WHAT IS REQUIRED >>
Among the entries below, find the lines with the word "public" and return them.

DATA SUPPLIED >>

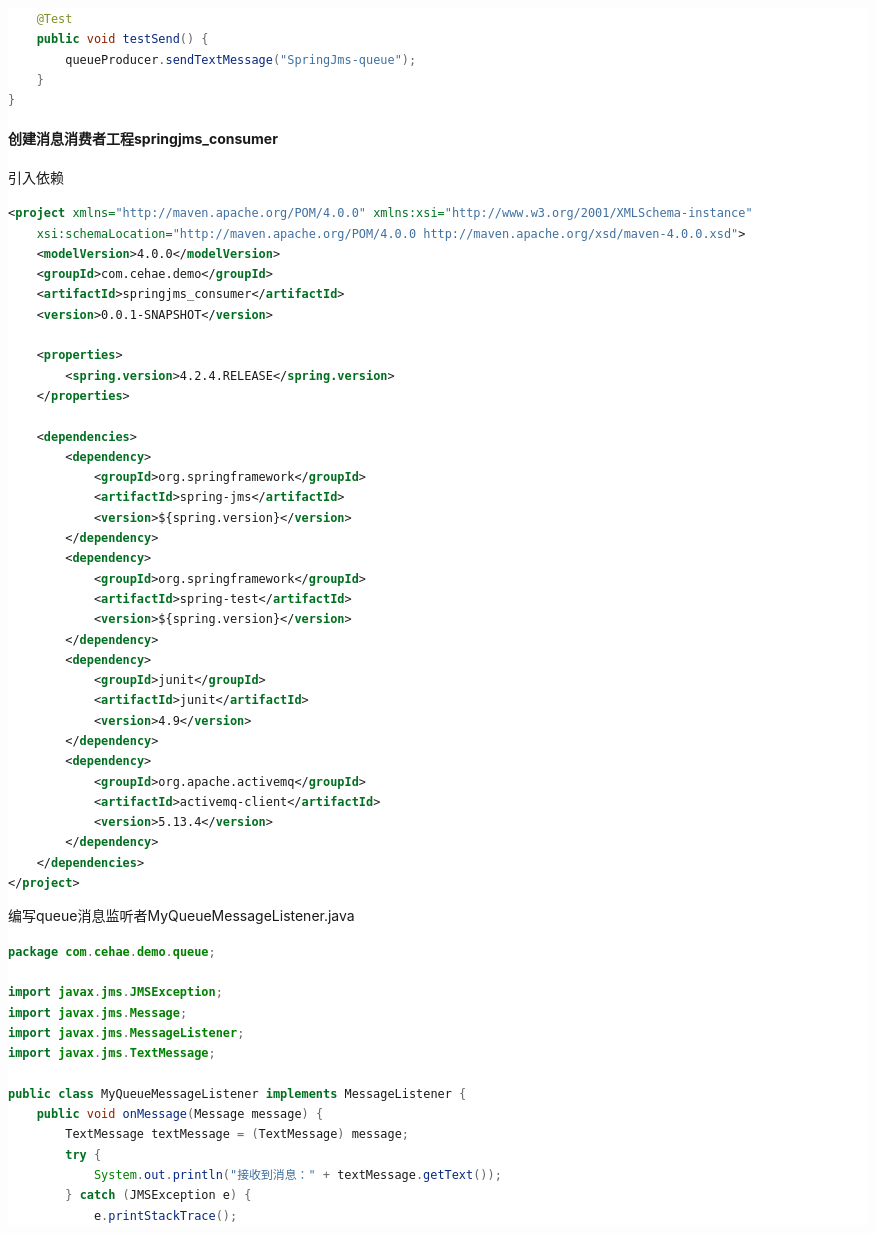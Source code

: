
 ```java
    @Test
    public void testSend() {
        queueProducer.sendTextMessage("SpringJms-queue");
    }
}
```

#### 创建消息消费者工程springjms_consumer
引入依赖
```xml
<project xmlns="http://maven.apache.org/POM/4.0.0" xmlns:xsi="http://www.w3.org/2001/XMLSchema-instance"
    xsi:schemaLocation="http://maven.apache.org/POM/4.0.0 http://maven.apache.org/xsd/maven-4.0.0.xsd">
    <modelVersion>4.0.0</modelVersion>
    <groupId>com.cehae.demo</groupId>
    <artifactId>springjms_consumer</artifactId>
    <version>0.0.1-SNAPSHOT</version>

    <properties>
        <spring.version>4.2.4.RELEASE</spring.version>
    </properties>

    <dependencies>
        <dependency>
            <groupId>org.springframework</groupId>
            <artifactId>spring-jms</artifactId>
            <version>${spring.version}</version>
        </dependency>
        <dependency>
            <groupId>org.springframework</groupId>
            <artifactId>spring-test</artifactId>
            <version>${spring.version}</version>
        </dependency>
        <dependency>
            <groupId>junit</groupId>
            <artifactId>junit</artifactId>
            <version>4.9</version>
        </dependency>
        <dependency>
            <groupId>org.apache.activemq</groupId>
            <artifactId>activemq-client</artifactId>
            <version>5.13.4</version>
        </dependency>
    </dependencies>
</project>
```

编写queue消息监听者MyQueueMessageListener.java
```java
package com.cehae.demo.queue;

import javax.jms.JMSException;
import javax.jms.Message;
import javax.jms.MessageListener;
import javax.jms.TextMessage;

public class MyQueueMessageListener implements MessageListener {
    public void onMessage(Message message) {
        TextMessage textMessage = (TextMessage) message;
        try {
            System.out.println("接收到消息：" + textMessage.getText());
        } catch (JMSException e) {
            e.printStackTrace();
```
...
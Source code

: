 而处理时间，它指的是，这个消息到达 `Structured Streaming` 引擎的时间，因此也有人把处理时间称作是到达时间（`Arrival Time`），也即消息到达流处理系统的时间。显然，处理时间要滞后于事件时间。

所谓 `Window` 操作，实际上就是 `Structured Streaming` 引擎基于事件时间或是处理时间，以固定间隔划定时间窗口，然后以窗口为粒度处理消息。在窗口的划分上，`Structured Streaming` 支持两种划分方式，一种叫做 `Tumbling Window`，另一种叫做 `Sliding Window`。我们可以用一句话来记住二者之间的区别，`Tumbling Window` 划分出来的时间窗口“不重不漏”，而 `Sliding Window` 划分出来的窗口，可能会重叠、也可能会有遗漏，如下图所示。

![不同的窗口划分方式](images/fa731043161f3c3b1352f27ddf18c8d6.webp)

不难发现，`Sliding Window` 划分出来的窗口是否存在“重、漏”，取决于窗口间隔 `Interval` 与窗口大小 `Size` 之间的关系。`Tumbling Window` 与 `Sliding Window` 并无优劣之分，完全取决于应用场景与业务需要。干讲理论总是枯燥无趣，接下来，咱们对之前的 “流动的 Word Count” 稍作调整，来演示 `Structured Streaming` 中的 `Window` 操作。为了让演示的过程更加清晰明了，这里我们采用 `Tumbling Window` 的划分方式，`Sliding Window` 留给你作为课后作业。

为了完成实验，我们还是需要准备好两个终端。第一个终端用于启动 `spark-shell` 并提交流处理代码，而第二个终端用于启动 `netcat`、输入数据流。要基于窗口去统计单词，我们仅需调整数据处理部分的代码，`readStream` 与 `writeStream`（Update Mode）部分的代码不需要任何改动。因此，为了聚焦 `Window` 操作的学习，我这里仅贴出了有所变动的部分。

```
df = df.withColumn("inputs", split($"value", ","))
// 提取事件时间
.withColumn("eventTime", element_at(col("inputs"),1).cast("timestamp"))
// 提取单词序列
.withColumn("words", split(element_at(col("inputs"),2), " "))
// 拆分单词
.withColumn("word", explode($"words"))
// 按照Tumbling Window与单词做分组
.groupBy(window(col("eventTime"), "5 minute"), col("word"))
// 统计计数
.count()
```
--
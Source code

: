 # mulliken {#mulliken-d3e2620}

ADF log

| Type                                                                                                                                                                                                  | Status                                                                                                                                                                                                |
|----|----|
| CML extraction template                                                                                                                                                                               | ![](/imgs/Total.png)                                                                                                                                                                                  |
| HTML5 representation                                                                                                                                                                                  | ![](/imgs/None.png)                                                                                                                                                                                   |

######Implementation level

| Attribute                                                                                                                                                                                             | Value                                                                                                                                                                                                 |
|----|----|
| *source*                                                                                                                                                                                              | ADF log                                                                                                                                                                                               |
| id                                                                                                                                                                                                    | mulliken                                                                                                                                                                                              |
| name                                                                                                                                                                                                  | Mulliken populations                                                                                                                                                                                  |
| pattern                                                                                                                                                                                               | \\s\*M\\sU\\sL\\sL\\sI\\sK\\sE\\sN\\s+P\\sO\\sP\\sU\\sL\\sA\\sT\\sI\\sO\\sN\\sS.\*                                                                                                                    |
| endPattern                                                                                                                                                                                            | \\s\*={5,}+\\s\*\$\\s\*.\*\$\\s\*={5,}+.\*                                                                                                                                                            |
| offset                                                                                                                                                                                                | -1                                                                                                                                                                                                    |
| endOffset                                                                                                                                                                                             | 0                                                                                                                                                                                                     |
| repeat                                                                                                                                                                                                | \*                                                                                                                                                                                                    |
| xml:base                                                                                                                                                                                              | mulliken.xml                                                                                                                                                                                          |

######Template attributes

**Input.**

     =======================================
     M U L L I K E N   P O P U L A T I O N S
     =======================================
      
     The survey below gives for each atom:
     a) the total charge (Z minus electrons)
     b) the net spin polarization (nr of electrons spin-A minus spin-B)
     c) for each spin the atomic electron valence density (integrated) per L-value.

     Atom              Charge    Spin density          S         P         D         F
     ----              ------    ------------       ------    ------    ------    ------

ANSWER SECTION >>
    public void testSend() {
public class MyQueueMessageListener implements MessageListener {
    public void onMessage(Message message) {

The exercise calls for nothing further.